▶ _Work task_: Leaving nothing out, print each line of the material exactly.
Input for this task Start Marker
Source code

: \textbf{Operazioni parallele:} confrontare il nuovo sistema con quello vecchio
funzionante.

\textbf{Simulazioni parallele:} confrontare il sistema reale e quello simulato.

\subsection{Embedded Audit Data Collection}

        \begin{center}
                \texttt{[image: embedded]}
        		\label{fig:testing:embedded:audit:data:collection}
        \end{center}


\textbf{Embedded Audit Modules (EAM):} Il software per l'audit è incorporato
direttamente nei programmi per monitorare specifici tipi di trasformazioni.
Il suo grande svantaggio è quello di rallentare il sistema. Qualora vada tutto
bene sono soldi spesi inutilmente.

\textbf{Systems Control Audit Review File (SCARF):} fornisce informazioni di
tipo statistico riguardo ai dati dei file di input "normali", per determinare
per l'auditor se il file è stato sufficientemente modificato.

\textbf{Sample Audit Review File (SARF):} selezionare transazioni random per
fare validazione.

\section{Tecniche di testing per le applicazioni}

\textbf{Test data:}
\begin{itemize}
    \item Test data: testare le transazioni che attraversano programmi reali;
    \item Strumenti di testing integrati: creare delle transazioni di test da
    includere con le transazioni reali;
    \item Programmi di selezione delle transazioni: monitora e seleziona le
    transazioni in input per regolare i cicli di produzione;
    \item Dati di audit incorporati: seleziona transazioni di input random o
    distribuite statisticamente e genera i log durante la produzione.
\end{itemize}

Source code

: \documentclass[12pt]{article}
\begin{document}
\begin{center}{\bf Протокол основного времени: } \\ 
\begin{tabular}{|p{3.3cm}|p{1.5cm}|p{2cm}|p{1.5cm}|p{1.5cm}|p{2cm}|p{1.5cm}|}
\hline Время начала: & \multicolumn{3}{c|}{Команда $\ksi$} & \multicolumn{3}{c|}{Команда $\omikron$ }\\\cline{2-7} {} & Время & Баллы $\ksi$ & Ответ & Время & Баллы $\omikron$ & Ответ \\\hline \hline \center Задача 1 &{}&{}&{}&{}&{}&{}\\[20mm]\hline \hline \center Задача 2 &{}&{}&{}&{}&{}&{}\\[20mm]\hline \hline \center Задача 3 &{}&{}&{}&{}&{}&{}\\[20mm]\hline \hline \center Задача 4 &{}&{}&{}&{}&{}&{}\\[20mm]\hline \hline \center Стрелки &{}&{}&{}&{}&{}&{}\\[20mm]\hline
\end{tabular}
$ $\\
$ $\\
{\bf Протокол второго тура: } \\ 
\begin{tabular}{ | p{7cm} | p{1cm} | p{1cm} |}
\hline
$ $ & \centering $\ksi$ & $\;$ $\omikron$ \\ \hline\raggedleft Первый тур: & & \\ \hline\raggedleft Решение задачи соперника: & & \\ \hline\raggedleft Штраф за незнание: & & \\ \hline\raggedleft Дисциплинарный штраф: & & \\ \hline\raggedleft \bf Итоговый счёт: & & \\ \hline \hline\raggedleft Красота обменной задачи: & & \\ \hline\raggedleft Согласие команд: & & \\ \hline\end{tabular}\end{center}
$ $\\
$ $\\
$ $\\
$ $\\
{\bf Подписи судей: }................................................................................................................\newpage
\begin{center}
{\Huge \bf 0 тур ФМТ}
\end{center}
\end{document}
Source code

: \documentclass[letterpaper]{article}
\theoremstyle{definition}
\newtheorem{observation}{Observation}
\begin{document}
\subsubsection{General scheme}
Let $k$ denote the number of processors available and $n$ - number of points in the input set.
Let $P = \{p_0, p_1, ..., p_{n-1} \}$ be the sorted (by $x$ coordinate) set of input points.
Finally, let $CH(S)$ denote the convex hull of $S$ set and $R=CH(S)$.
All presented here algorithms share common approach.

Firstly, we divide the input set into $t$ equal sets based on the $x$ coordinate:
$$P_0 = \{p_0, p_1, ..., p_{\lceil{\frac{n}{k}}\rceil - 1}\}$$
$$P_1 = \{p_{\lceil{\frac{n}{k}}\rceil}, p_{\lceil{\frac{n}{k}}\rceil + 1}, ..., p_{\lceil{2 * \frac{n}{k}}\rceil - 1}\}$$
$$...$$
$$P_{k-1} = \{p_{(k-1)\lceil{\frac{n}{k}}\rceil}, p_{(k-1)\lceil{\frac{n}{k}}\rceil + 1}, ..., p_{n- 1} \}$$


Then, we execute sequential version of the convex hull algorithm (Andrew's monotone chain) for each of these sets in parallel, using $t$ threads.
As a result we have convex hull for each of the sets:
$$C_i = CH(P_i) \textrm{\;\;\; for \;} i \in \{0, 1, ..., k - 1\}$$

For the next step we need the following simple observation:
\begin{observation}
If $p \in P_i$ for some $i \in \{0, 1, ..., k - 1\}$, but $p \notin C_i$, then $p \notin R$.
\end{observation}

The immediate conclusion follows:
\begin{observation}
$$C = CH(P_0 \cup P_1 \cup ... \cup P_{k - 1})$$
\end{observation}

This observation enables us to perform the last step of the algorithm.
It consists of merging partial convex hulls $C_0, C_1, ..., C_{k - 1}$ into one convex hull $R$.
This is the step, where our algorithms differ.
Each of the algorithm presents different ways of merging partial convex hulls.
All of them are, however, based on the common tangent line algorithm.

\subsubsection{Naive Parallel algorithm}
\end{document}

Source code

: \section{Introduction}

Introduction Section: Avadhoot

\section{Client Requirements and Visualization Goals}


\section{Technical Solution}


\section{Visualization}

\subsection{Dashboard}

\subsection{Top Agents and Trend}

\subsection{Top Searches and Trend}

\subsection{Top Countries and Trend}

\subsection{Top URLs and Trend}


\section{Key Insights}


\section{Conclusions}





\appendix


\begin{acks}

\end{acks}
Input for this task End Marker
▶ _The answer_:
Source code

: \textbf{Operazioni parallele:} confrontare il nuovo sistema con quello vecchio
funzionante.

\textbf{Simulazioni parallele:} confrontare il sistema reale e quello simulato.

\subsection{Embedded Audit Data Collection}

        \begin{center}
                \texttt{[image: embedded]}
        		\label{fig:testing:embedded:audit:data:collection}
        \end{center}


\textbf{Embedded Audit Modules (EAM):} Il software per l'audit è incorporato
direttamente nei programmi per monitorare specifici tipi di trasformazioni.
Il suo grande svantaggio è quello di rallentare il sistema. Qualora vada tutto
bene sono soldi spesi inutilmente.

\textbf{Systems Control Audit Review File (SCARF):} fornisce informazioni di
tipo statistico riguardo ai dati dei file di input "normali", per determinare
per l'auditor se il file è stato sufficientemente modificato.

\textbf{Sample Audit Review File (SARF):} selezionare transazioni random per
fare validazione.

\section{Tecniche di testing per le applicazioni}

\textbf{Test data:}
\begin{itemize}
    \item Test data: testare le transazioni che attraversano programmi reali;
    \item Strumenti di testing integrati: creare delle transazioni di test da
    includere con le transazioni reali;
    \item Programmi di selezione delle transazioni: monitora e seleziona le
    transazioni in input per regolare i cicli di produzione;
    \item Dati di audit incorporati: seleziona transazioni di input random o
    distribuite statisticamente e genera i log durante la produzione.
\end{itemize}

Source code

: \documentclass[12pt]{article}
\begin{document}
\begin{center}{\bf Протокол основного времени: } \\ 
\begin{tabular}{|p{3.3cm}|p{1.5cm}|p{2cm}|p{1.5cm}|p{1.5cm}|p{2cm}|p{1.5cm}|}
\hline Время начала: & \multicolumn{3}{c|}{Команда $\ksi$} & \multicolumn{3}{c|}{Команда $\omikron$ }\\\cline{2-7} {} & Время & Баллы $\ksi$ & Ответ & Время & Баллы $\omikron$ & Ответ \\\hline \hline \center Задача 1 &{}&{}&{}&{}&{}&{}\\[20mm]\hline \hline \center Задача 2 &{}&{}&{}&{}&{}&{}\\[20mm]\hline \hline \center Задача 3 &{}&{}&{}&{}&{}&{}\\[20mm]\hline \hline \center Задача 4 &{}&{}&{}&{}&{}&{}\\[20mm]\hline \hline \center Стрелки &{}&{}&{}&{}&{}&{}\\[20mm]\hline
\end{tabular}
$ $\\
$ $\\
{\bf Протокол второго тура: } \\ 
\begin{tabular}{ | p{7cm} | p{1cm} | p{1cm} |}
\hline
$ $ & \centering $\ksi$ & $\;$ $\omikron$ \\ \hline\raggedleft Первый тур: & & \\ \hline\raggedleft Решение задачи соперника: & & \\ \hline\raggedleft Штраф за незнание: & & \\ \hline\raggedleft Дисциплинарный штраф: & & \\ \hline\raggedleft \bf Итоговый счёт: & & \\ \hline \hline\raggedleft Красота обменной задачи: & & \\ \hline\raggedleft Согласие команд: & & \\ \hline\end{tabular}\end{center}
$ $\\
$ $\\
$ $\\
$ $\\
{\bf Подписи судей: }................................................................................................................\newpage
\begin{center}
{\Huge \bf 0 тур ФМТ}
\end{center}
\end{document}
Source code

: \documentclass[letterpaper]{article}
\theoremstyle{definition}
\newtheorem{observation}{Observation}
\begin{document}
\subsubsection{General scheme}
Let $k$ denote the number of processors available and $n$ - number of points in the input set.
Let $P = \{p_0, p_1, ..., p_{n-1} \}$ be the sorted (by $x$ coordinate) set of input points.
Finally, let $CH(S)$ denote the convex hull of $S$ set and $R=CH(S)$.
All presented here algorithms share common approach.

Firstly, we divide the input set into $t$ equal sets based on the $x$ coordinate:
$$P_0 = \{p_0, p_1, ..., p_{\lceil{\frac{n}{k}}\rceil - 1}\}$$
$$P_1 = \{p_{\lceil{\frac{n}{k}}\rceil}, p_{\lceil{\frac{n}{k}}\rceil + 1}, ..., p_{\lceil{2 * \frac{n}{k}}\rceil - 1}\}$$
$$...$$
$$P_{k-1} = \{p_{(k-1)\lceil{\frac{n}{k}}\rceil}, p_{(k-1)\lceil{\frac{n}{k}}\rceil + 1}, ..., p_{n- 1} \}$$


Then, we execute sequential version of the convex hull algorithm (Andrew's monotone chain) for each of these sets in parallel, using $t$ threads.
As a result we have convex hull for each of the sets:
$$C_i = CH(P_i) \textrm{\;\;\; for \;} i \in \{0, 1, ..., k - 1\}$$

For the next step we need the following simple observation:
\begin{observation}
If $p \in P_i$ for some $i \in \{0, 1, ..., k - 1\}$, but $p \notin C_i$, then $p \notin R$.
\end{observation}

The immediate conclusion follows:
\begin{observation}
$$C = CH(P_0 \cup P_1 \cup ... \cup P_{k - 1})$$
\end{observation}

This observation enables us to perform the last step of the algorithm.
It consists of merging partial convex hulls $C_0, C_1, ..., C_{k - 1}$ into one convex hull $R$.
This is the step, where our algorithms differ.
Each of the algorithm presents different ways of merging partial convex hulls.
All of them are, however, based on the common tangent line algorithm.

\subsubsection{Naive Parallel algorithm}
\end{document}

Source code

: \section{Introduction}

Introduction Section: Avadhoot

\section{Client Requirements and Visualization Goals}


\section{Technical Solution}


\section{Visualization}

\subsection{Dashboard}

\subsection{Top Agents and Trend}

\subsection{Top Searches and Trend}

\subsection{Top Countries and Trend}

\subsection{Top URLs and Trend}


\section{Key Insights}


\section{Conclusions}





\appendix


\begin{acks}

\end{acks}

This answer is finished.